<<<<

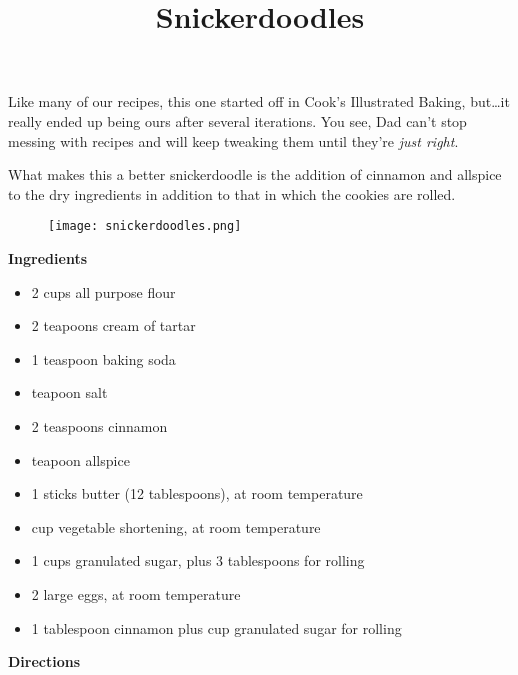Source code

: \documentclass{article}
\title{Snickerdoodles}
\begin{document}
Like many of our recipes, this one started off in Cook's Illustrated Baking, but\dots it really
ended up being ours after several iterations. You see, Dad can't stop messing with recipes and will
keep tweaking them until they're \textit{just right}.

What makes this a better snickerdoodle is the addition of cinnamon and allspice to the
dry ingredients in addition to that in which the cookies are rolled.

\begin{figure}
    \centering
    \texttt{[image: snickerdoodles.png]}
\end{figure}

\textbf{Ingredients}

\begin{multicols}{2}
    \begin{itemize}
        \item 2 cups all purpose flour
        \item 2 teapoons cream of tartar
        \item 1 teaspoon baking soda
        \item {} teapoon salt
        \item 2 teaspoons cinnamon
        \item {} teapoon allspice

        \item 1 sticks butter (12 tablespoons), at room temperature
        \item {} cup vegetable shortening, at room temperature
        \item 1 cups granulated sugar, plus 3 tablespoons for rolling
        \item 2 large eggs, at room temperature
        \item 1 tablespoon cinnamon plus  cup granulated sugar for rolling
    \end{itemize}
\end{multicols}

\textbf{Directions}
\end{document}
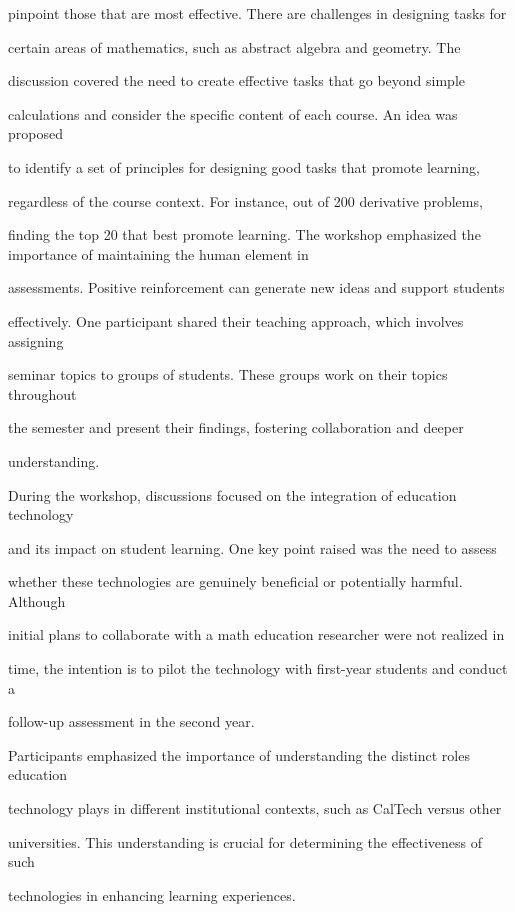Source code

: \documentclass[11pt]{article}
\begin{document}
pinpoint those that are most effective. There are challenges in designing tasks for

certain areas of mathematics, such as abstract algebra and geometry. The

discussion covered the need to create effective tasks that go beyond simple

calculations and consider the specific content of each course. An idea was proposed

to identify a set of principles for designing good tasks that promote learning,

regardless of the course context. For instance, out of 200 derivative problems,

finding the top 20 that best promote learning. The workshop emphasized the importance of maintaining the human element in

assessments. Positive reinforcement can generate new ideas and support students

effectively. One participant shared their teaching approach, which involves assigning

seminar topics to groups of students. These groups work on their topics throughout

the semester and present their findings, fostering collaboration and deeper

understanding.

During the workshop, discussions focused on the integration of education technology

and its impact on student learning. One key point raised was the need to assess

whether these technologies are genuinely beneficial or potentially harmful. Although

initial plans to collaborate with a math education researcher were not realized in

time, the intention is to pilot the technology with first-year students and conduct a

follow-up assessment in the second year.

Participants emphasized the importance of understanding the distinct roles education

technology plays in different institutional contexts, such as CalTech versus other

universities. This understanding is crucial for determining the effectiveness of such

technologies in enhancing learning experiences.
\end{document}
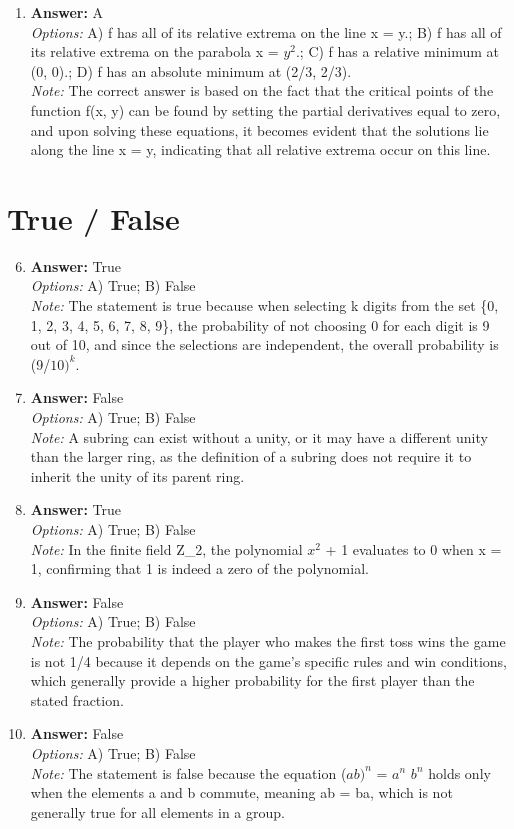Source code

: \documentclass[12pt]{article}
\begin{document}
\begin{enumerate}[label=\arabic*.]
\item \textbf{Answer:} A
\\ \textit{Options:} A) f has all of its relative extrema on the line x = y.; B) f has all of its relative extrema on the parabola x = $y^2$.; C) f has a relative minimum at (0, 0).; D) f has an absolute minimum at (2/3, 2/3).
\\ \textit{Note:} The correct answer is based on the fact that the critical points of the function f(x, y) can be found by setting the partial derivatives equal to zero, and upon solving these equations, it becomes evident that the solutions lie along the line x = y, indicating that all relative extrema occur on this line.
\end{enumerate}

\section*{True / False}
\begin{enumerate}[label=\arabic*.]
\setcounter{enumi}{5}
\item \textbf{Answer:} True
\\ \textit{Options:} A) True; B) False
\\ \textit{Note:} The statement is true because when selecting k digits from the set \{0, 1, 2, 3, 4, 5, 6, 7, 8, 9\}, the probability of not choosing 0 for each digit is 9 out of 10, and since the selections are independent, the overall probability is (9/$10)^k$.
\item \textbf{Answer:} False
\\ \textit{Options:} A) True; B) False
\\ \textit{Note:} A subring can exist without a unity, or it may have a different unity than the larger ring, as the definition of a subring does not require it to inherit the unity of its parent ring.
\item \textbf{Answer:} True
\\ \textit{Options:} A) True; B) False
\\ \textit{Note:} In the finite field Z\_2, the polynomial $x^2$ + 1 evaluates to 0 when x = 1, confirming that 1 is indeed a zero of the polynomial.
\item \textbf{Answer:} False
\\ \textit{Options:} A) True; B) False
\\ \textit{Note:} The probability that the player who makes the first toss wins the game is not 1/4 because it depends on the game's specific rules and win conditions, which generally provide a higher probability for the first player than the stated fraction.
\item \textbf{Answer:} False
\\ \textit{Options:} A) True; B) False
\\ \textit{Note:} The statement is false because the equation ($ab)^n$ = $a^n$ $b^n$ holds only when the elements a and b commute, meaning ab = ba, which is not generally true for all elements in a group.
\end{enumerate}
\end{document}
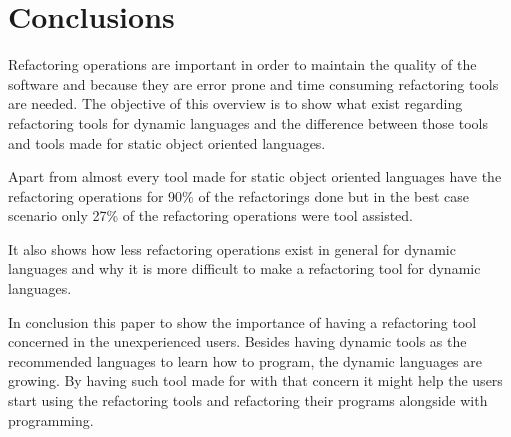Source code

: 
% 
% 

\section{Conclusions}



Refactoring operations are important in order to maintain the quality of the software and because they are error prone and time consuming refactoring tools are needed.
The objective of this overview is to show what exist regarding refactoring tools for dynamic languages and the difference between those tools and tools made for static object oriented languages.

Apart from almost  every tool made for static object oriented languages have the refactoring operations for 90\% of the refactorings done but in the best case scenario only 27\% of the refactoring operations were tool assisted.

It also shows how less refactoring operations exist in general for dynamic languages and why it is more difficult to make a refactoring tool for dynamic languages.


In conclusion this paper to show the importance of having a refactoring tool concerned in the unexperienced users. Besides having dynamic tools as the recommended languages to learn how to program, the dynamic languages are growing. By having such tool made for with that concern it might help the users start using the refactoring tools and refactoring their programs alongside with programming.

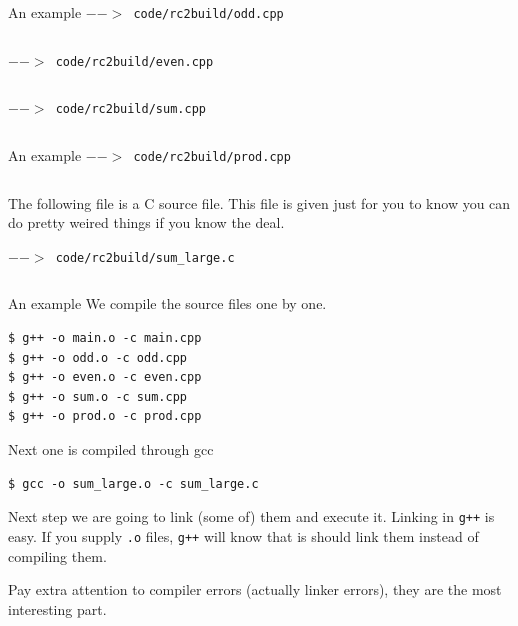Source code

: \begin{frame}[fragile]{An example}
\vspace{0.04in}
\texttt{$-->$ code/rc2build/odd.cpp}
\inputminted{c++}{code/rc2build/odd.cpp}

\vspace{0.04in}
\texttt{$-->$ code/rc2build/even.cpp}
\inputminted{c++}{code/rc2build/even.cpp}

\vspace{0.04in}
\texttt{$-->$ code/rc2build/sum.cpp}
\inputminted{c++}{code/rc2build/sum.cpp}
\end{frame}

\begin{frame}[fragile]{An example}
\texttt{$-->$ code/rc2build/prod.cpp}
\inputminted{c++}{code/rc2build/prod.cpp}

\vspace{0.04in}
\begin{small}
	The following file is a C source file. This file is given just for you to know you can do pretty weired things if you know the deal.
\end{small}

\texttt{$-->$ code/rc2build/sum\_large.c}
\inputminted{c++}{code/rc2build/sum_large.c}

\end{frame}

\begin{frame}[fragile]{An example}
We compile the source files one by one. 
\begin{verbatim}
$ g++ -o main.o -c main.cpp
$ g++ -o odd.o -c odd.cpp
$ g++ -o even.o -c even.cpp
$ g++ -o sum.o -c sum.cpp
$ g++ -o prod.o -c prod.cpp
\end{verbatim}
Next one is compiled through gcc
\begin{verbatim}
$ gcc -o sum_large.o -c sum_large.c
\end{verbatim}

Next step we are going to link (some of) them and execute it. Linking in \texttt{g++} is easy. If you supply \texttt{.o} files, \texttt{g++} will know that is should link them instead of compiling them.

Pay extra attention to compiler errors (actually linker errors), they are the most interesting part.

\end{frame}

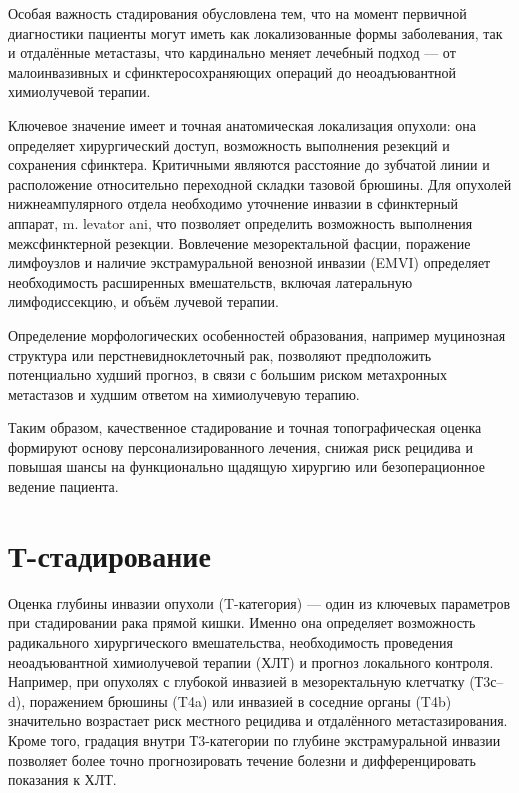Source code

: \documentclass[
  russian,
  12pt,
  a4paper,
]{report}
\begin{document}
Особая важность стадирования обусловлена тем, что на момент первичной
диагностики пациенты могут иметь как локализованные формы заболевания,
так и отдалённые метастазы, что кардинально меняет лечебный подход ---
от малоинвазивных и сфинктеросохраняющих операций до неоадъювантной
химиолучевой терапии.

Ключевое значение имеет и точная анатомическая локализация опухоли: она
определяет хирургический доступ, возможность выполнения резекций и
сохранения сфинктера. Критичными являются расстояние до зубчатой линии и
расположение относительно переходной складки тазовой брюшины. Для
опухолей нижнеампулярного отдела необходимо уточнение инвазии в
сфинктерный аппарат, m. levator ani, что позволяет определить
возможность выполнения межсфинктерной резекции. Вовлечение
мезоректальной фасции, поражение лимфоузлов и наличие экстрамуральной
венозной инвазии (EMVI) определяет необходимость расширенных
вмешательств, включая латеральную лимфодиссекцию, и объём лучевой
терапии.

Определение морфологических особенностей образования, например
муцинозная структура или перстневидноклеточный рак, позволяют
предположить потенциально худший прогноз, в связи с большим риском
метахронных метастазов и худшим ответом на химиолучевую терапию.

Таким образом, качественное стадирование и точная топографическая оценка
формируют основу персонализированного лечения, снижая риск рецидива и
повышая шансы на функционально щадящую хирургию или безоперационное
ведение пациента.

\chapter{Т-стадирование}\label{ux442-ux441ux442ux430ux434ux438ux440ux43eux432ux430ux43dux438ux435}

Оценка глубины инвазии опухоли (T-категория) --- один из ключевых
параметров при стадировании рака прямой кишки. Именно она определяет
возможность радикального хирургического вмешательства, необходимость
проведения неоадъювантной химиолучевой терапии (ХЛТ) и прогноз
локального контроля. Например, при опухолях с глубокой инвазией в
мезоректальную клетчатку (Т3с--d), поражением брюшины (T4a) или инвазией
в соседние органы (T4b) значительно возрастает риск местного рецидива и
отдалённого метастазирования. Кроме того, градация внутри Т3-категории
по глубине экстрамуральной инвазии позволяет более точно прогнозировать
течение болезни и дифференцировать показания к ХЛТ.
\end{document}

>>>>

WORK REQUIRED –
Which part of the entries opens with the line containing "shortening, at room temperature" and closes with the line containing "pinpoint those that"? Output that part exactly, ends included, pictures excluded.

WRITTEN RESPONSE –
        \item {} cup vegetable shortening, at room temperature
        \item 1 cups granulated sugar, plus 3 tablespoons for rolling
        \item 2 large eggs, at room temperature
        \item 1 tablespoon cinnamon plus  cup granulated sugar for rolling
    \end{itemize}
\end{multicols}

\textbf{Directions}
\end{document}
Source code

: \documentclass[11pt]{article}
\begin{document}
pinpoint those that are most effective. There are challenges in designing tasks for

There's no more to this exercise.